In the third sequence, shots of workers are intercut with a staged news broadcast running on a TV monitor and in the fifth, students at Essex University are making up radical posters and critiquing pop music. Finally, a fist punches through a Union Jack. All very agitprop and also prefiguring the admittedly less political preoccupations of the British Punk scene – still six or so years away.

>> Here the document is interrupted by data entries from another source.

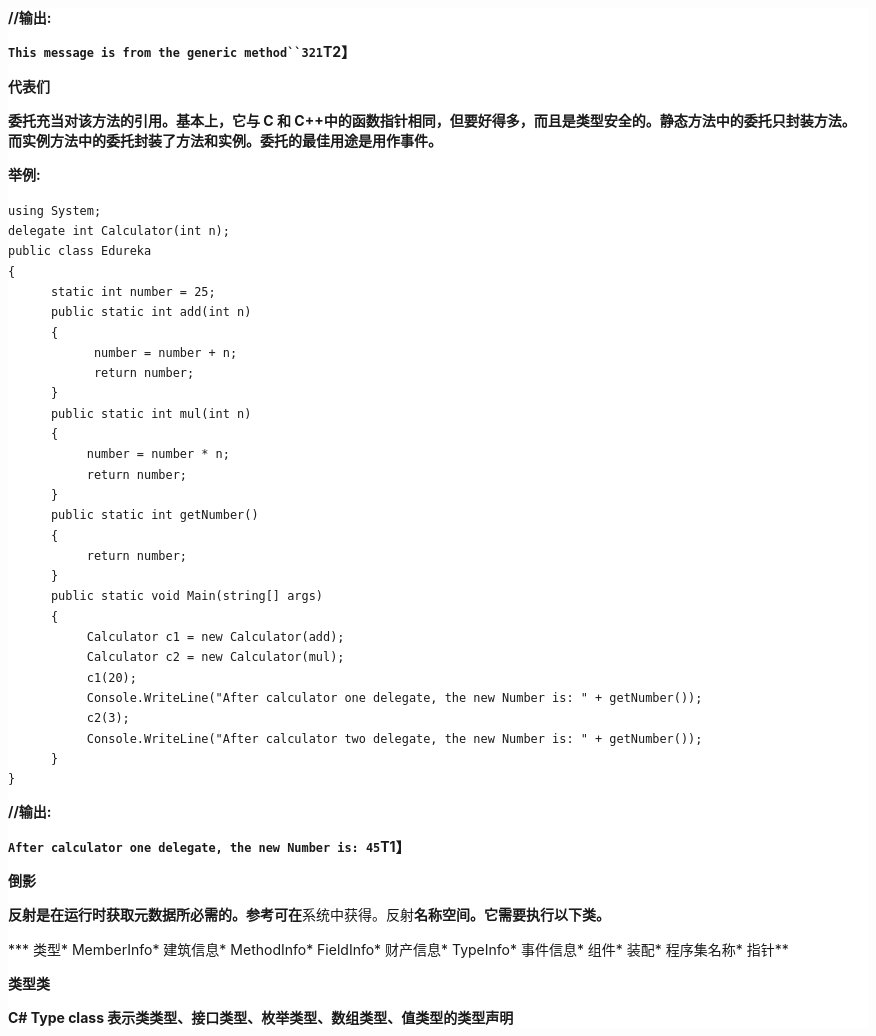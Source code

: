 ****//输出:****

**`This message is from the generic method``321`T2】**

****代表们****

****委托**充当对该方法的引用。基本上，它与 C 和 C++中的**函数指针**相同，但要好得多，而且是类型安全的。**静态方法**中的委托只封装方法。而**实例**方法中的委托封装了方法和实例。委托的最佳用途是用作**事件。****

****举例:****

```
using System;
delegate int Calculator(int n);
public class Edureka
{
      static int number = 25;
      public static int add(int n)
      {
            number = number + n;
            return number;
      }
      public static int mul(int n)
      {
           number = number * n;
           return number;
      }
      public static int getNumber()
      {
           return number;
      }
      public static void Main(string[] args)
      {
           Calculator c1 = new Calculator(add);
           Calculator c2 = new Calculator(mul);
           c1(20);
           Console.WriteLine("After calculator one delegate, the new Number is: " + getNumber());
           c2(3);
           Console.WriteLine("After calculator two delegate, the new Number is: " + getNumber());
      }
} 
```

****//输出:****

**`After calculator one delegate, the new Number is: 45`T1】**

****倒影****

**反射是在运行时获取元数据所必需的。参考可在**系统中获得。反射**名称空间。它需要执行以下类。**

***   类型*   MemberInfo*   建筑信息*   MethodInfo*   FieldInfo*   财产信息*   TypeInfo*   事件信息*   组件*   装配*   程序集名称*   指针**

****类型类****

**C# Type class 表示类类型、接口类型、枚举类型、数组类型、值类型的类型声明**
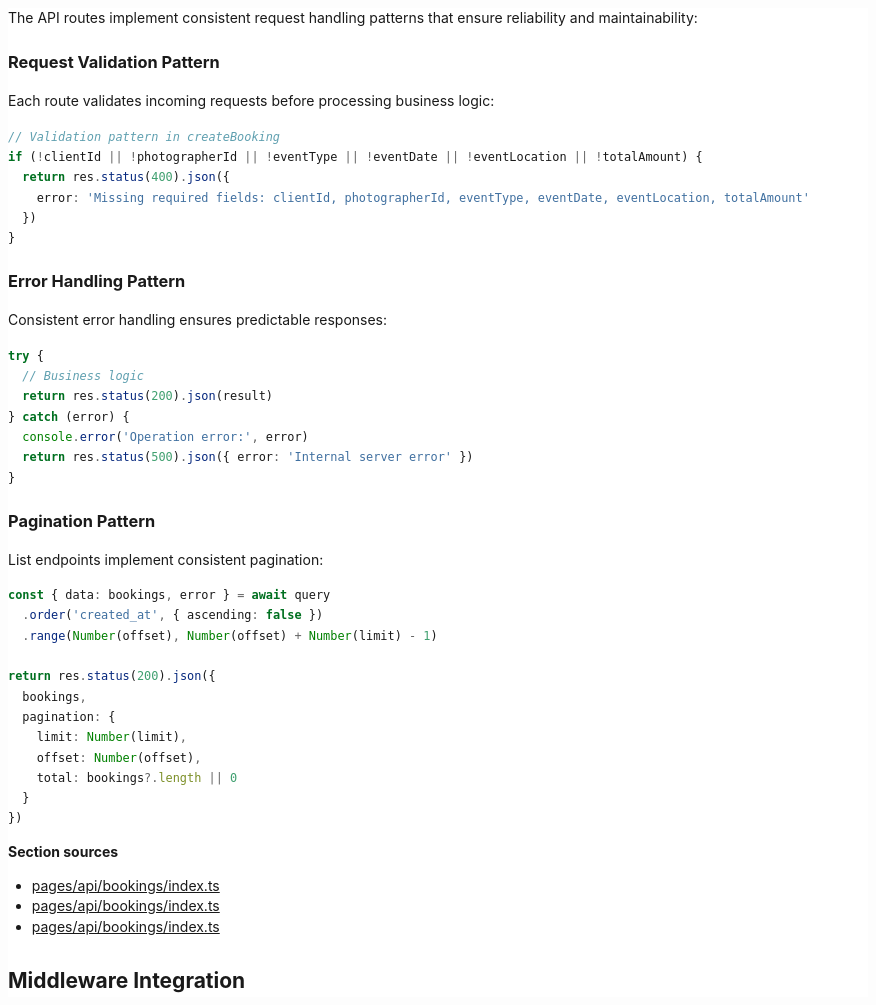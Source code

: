 The API routes implement consistent request handling patterns that ensure reliability and maintainability:

### Request Validation Pattern
Each route validates incoming requests before processing business logic:

```typescript
// Validation pattern in createBooking
if (!clientId || !photographerId || !eventType || !eventDate || !eventLocation || !totalAmount) {
  return res.status(400).json({ 
    error: 'Missing required fields: clientId, photographerId, eventType, eventDate, eventLocation, totalAmount' 
  })
}
```

### Error Handling Pattern
Consistent error handling ensures predictable responses:

```typescript
try {
  // Business logic
  return res.status(200).json(result)
} catch (error) {
  console.error('Operation error:', error)
  return res.status(500).json({ error: 'Internal server error' })
}
```

### Pagination Pattern
List endpoints implement consistent pagination:

```typescript
const { data: bookings, error } = await query
  .order('created_at', { ascending: false })
  .range(Number(offset), Number(offset) + Number(limit) - 1)

return res.status(200).json({
  bookings,
  pagination: {
    limit: Number(limit),
    offset: Number(offset),
    total: bookings?.length || 0
  }
})
```

**Section sources**
- [pages/api/bookings/index.ts](file://pages/api/bookings/index.ts#L60-L70)
- [pages/api/bookings/index.ts](file://pages/api/bookings/index.ts#L150-L160)
- [pages/api/bookings/index.ts](file://pages/api/bookings/index.ts#L30-L50)

## Middleware Integration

From John Dawson writing for Senses of Cinema on British Sounds
Reel News, Visteon Workers Fighting for us All!, 2009
On 31st of March 2009 Ford/Visteon announced the closure of three factories in the UK and the sacking of 610 workers(1). The company was declared insolvent and put into receivership. The receivers visited all three plants; with no prior warning workers were sacked with only a few minutes notice and told only that the company had gone bust. No guarantees were given concerning redundancy or pensions payments. The management had made the workers work up to the last minute, knowing that they would not even receive any wages for their final shifts.
On the 31st workers in Belfast responded to the closure announcement by occupying their factory spontaneously. After a clash with security guards, workers secured the building and within two hours several hundred local supporters had visited the occupation. Two KPMG administrators were on the premises at the time of the occupation and refused to leave. So the workers locked them in a portakabin - where they apparently stayed for 36 hours with no food, before finally agreeing to leave! Such pointless dedication to their job... Some managers' cars also remained locked in the occupation.

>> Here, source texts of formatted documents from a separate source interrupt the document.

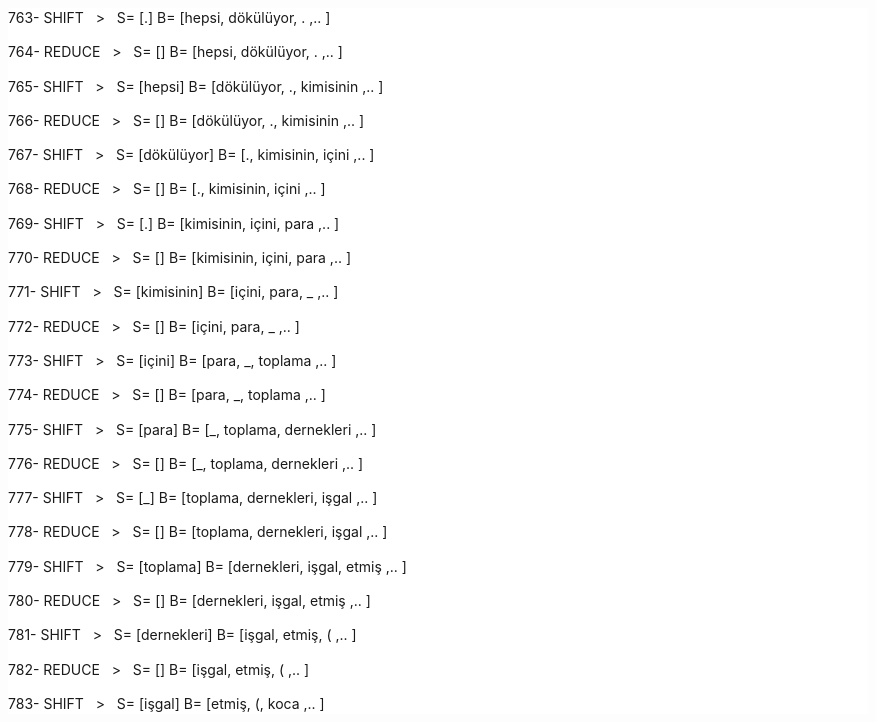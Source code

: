 

763- SHIFT&nbsp;&nbsp;&nbsp;>&nbsp;&nbsp;&nbsp;S= [.]   B= [hepsi, dökülüyor, . ,.. ]



764- REDUCE&nbsp;&nbsp;&nbsp;>&nbsp;&nbsp;&nbsp;S= []   B= [hepsi, dökülüyor, . ,.. ]



765- SHIFT&nbsp;&nbsp;&nbsp;>&nbsp;&nbsp;&nbsp;S= [hepsi]   B= [dökülüyor, ., kimisinin ,.. ]



766- REDUCE&nbsp;&nbsp;&nbsp;>&nbsp;&nbsp;&nbsp;S= []   B= [dökülüyor, ., kimisinin ,.. ]



767- SHIFT&nbsp;&nbsp;&nbsp;>&nbsp;&nbsp;&nbsp;S= [dökülüyor]   B= [., kimisinin, içini ,.. ]



768- REDUCE&nbsp;&nbsp;&nbsp;>&nbsp;&nbsp;&nbsp;S= []   B= [., kimisinin, içini ,.. ]



769- SHIFT&nbsp;&nbsp;&nbsp;>&nbsp;&nbsp;&nbsp;S= [.]   B= [kimisinin, içini, para ,.. ]



770- REDUCE&nbsp;&nbsp;&nbsp;>&nbsp;&nbsp;&nbsp;S= []   B= [kimisinin, içini, para ,.. ]



771- SHIFT&nbsp;&nbsp;&nbsp;>&nbsp;&nbsp;&nbsp;S= [kimisinin]   B= [içini, para, _ ,.. ]



772- REDUCE&nbsp;&nbsp;&nbsp;>&nbsp;&nbsp;&nbsp;S= []   B= [içini, para, _ ,.. ]



773- SHIFT&nbsp;&nbsp;&nbsp;>&nbsp;&nbsp;&nbsp;S= [içini]   B= [para, _, toplama ,.. ]



774- REDUCE&nbsp;&nbsp;&nbsp;>&nbsp;&nbsp;&nbsp;S= []   B= [para, _, toplama ,.. ]



775- SHIFT&nbsp;&nbsp;&nbsp;>&nbsp;&nbsp;&nbsp;S= [para]   B= [_, toplama, dernekleri ,.. ]



776- REDUCE&nbsp;&nbsp;&nbsp;>&nbsp;&nbsp;&nbsp;S= []   B= [_, toplama, dernekleri ,.. ]



777- SHIFT&nbsp;&nbsp;&nbsp;>&nbsp;&nbsp;&nbsp;S= [_]   B= [toplama, dernekleri, işgal ,.. ]



778- REDUCE&nbsp;&nbsp;&nbsp;>&nbsp;&nbsp;&nbsp;S= []   B= [toplama, dernekleri, işgal ,.. ]



779- SHIFT&nbsp;&nbsp;&nbsp;>&nbsp;&nbsp;&nbsp;S= [toplama]   B= [dernekleri, işgal, etmiş ,.. ]



780- REDUCE&nbsp;&nbsp;&nbsp;>&nbsp;&nbsp;&nbsp;S= []   B= [dernekleri, işgal, etmiş ,.. ]



781- SHIFT&nbsp;&nbsp;&nbsp;>&nbsp;&nbsp;&nbsp;S= [dernekleri]   B= [işgal, etmiş, ( ,.. ]



782- REDUCE&nbsp;&nbsp;&nbsp;>&nbsp;&nbsp;&nbsp;S= []   B= [işgal, etmiş, ( ,.. ]



783- SHIFT&nbsp;&nbsp;&nbsp;>&nbsp;&nbsp;&nbsp;S= [işgal]   B= [etmiş, (, koca ,.. ]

Having heard the news about Belfast, the Basildon (Essex), and Enfield (north London) Visteon plants also occupied the next day. The Basildon plant contained no stock or machinery of much value to the company; so the workers trashed the site offices. A group of riot cops appeared and the workers were 'pursuaded' to end their occupation, presumably under the threat of 'leave or you'll be nicked for criminal damage'. They then began 24hr picketing of the plant.
Reel News #18 Visteon Occupation Trailer:
Duncan Campbell, Make it New John, 2009
Make it new John tells the story of the DeLorean car, its creator John DeLorean and the workers of the Belfast-based car plant who built it. The film deftly contrasts the DeLorean dream with its spectacular downfall during a critical period in Northern Ireland's history, and the canonisation of the car – the DMC12 – as a symbol of the American myth of mobility.
The son of an immigrant Romanian foundry worker, John DeLorean possessed a natural talent for engineering which took him to the top of Chevrolet, General Motors' most important division. Leaving this behind he persuaded the British Government to back his new venture – building a factory in Dunmurry in Belfast to produce a new sports car. Almost immediately beset by financial difficulties and allegations of embezzlement, DeLorean's attempts to keep the factory open became increasingly desperate and corrupt, eventually leading to his arrest by the FBI. The factory - which employed 2000 workers - closed in 1982, having produced just over 9000 cars.
Campbell fuses a documentary aesthetic with fictive moments, using existing archive news and documentary footage from the 1980s as well as new 16mm footage which imagines conversations between DeLorean factory workers.